#### [Records for this exercise]
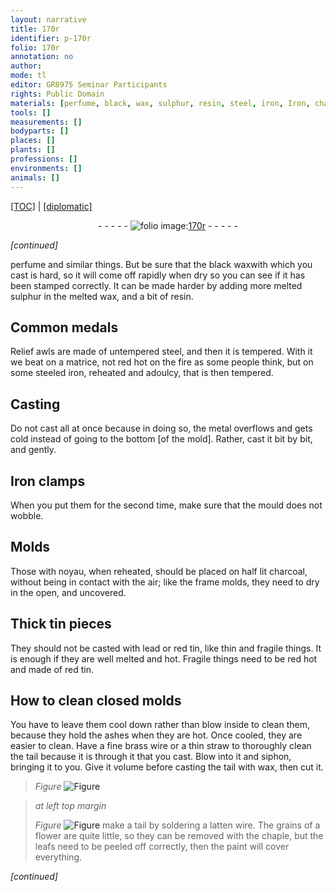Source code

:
 ```yaml
---
layout: narrative
title: 170r
identifier: p-170r
folio: 170r
annotation: no
author:
mode: tl
editor: GR8975 Seminar Participants
rights: Public Domain
materials: [perfume, black, wax, sulphur, resin, steel, iron, Iron, charcoal, tin, lead, red tin, brass, latten]
tools: []
measurements: []
bodyparts: []
places: []
plants: []
professions: []
environments: []
animals: []
---
```


<p><a href="{{ site.baseurl }}/translation/">[TOC]</a> | <a href="{{ site.baseurl }}/texts/p-170r_tc/">[diplomatic]</a></p><div class="folio" align="center">- - - - - <a href="http://gallica.bnf.fr/ark:/12148/btv1b10500001g/f345.image" target="_blank"><img src="https://cu-mkp.github.io/2017-workshop-edition/assets/photo-icon.png" alt="folio image: " style="display:inline-block; margin-bottom:-3px;"/>170r</a> - - - - - </div>  
 
*[continued]*
  
<span class="m">perfume</span> and similar things. But be sure that the <span class="m">black</span> <span class="m">wax</span>with which you cast is hard, so it will come off rapidly when dry so you can see if it has been stamped correctly. It can be made harder by adding more melted <span class="m">sulphur</span> in the melted <span class="m">wax</span>, and a bit of <span class="m">resin</span>.
 
 
  

## Common medals

 
Relief awls are made of untempered <span class="m">steel</span>, and then it is tempered. With it we beat on a matrice, not red hot on the fire as some people think, but on some steeled <span class="m">iron</span>, reheated and adoulcy, that is then tempered.
 
 
  

## Casting

 
Do not cast all at once because in doing so, the metal overflows and gets cold instead of going to the bottom [of the mold]. Rather, cast it bit by bit, and gently.
 
 
  

## <span class="m">Iron</span> clamps

 
When you put them for the second time, make sure that the mould does not wobble.
 
 
  

## Molds

 
Those with noyau, when reheated, should be placed on half lit <span class="m">charcoal</span>, without being in contact with the air; like the frame molds, they need to dry in the open, and uncovered.
 
 
  

## Thick <span class="m">tin</span> pieces

 
They should not be casted with <span class="m">lead</span> or <span class="m">red tin</span>, like thin and fragile things. It is enough if they are well melted and hot. Fragile things need to be red hot and made of <span class="m">red tin</span>.
 
 
  

## How to clean closed molds

 
You have to leave them cool down rather than blow inside to clean them, because they hold the ashes when they are hot. Once cooled, they are easier to clean. Have a fine <span class="m">brass</span> wire or a thin straw to thoroughly clean the tail because it is through it that you cast. Blow into it and siphon, bringing it to you. Give it volume before casting the tail with <span class="m">wax</span>, then cut it. 
> *Figure*
> <a href="https://drive.google.com/open?id=0B9-oNrvWdlO5amQ1YVRWWnFGWUE" target="_blank"><img src="https://cu-mkp.github.io/GR8975-edition/assets/photo-icon.png" alt="Figure" style="display:inline-block; margin-bottom:-3px;"/></a>

 
> *at left top margin*
> 
> 
>  
> *Figure*
> <a href="https://drive.google.com/open?id=0B9-oNrvWdlO5S3FNaEt0QmN1alU" target="_blank"><img src="https://cu-mkp.github.io/GR8975-edition/assets/photo-icon.png" alt="Figure" style="display:inline-block; margin-bottom:-3px;"/></a>
 make a tail by soldering a <span class="m">latten</span> wire. The grains of a flower are quite little, so they can be removed with the chaple, but the leafs need to be peeled off correctly, then the paint will cover everything.
 
*[continued]*
 
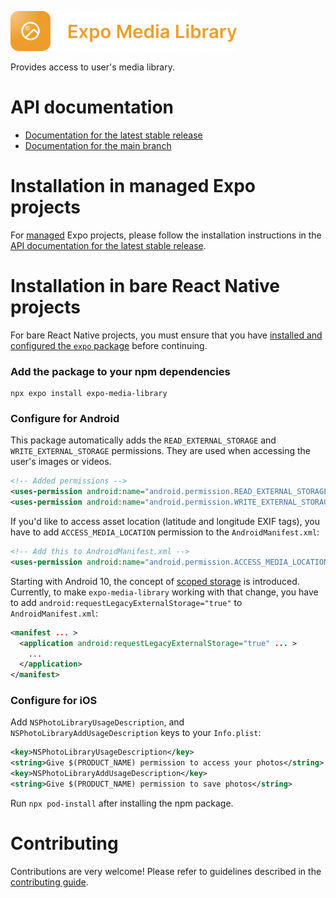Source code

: <p>
  <a href="https://docs.expo.dev/versions/latest/sdk/media-library/">
    <img
      src="../../.github/resources/expo-media-library.svg"
      alt="expo-media-library"
      height="64" />
  </a>
</p>

Provides access to user's media library.

# API documentation

- [Documentation for the latest stable release](https://docs.expo.dev/versions/latest/sdk/media-library/)
- [Documentation for the main branch](https://docs.expo.dev/versions/unversioned/sdk/media-library/)

# Installation in managed Expo projects

For [managed](https://docs.expo.dev/archive/managed-vs-bare/) Expo projects, please follow the installation instructions in the [API documentation for the latest stable release](https://docs.expo.dev/versions/latest/sdk/media-library/).

# Installation in bare React Native projects

For bare React Native projects, you must ensure that you have [installed and configured the `expo` package](https://docs.expo.dev/bare/installing-expo-modules/) before continuing.

### Add the package to your npm dependencies

```
npx expo install expo-media-library
```

### Configure for Android

This package automatically adds the `READ_EXTERNAL_STORAGE` and `WRITE_EXTERNAL_STORAGE` permissions. They are used when accessing the user's images or videos.

```xml
<!-- Added permissions -->
<uses-permission android:name="android.permission.READ_EXTERNAL_STORAGE" />
<uses-permission android:name="android.permission.WRITE_EXTERNAL_STORAGE" />
```

If you'd like to access asset location (latitude and longitude EXIF tags), you have to add `ACCESS_MEDIA_LOCATION` permission to the `AndroidManifest.xml`:

```xml
<!-- Add this to AndroidManifest.xml -->
<uses-permission android:name="android.permission.ACCESS_MEDIA_LOCATION" />
```

Starting with Android 10, the concept of [scoped storage](https://developer.android.com/training/data-storage#scoped-storage) is introduced. Currently, to make `expo-media-library` working with that change, you have to add `android:requestLegacyExternalStorage="true"` to `AndroidManifest.xml`:

```xml
<manifest ... >
  <application android:requestLegacyExternalStorage="true" ... >
    ...
  </application>
</manifest>
```

### Configure for iOS

Add `NSPhotoLibraryUsageDescription`, and `NSPhotoLibraryAddUsageDescription` keys to your `Info.plist`:

```xml
<key>NSPhotoLibraryUsageDescription</key>
<string>Give $(PRODUCT_NAME) permission to access your photos</string>
<key>NSPhotoLibraryAddUsageDescription</key>
<string>Give $(PRODUCT_NAME) permission to save photos</string>
```

Run `npx pod-install` after installing the npm package.

# Contributing

Contributions are very welcome! Please refer to guidelines described in the [contributing guide](https://github.com/expo/expo#contributing).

#### [Task statement]
Pull each line containing the word "installing" out of the data above.

#### [Answer to this task]
For bare React Native projects, you must ensure that you have [installed and configured the `expo` package](https://docs.expo.dev/bare/installing-expo-modules/) before continuing.
Run `npx pod-install` after installing the npm package.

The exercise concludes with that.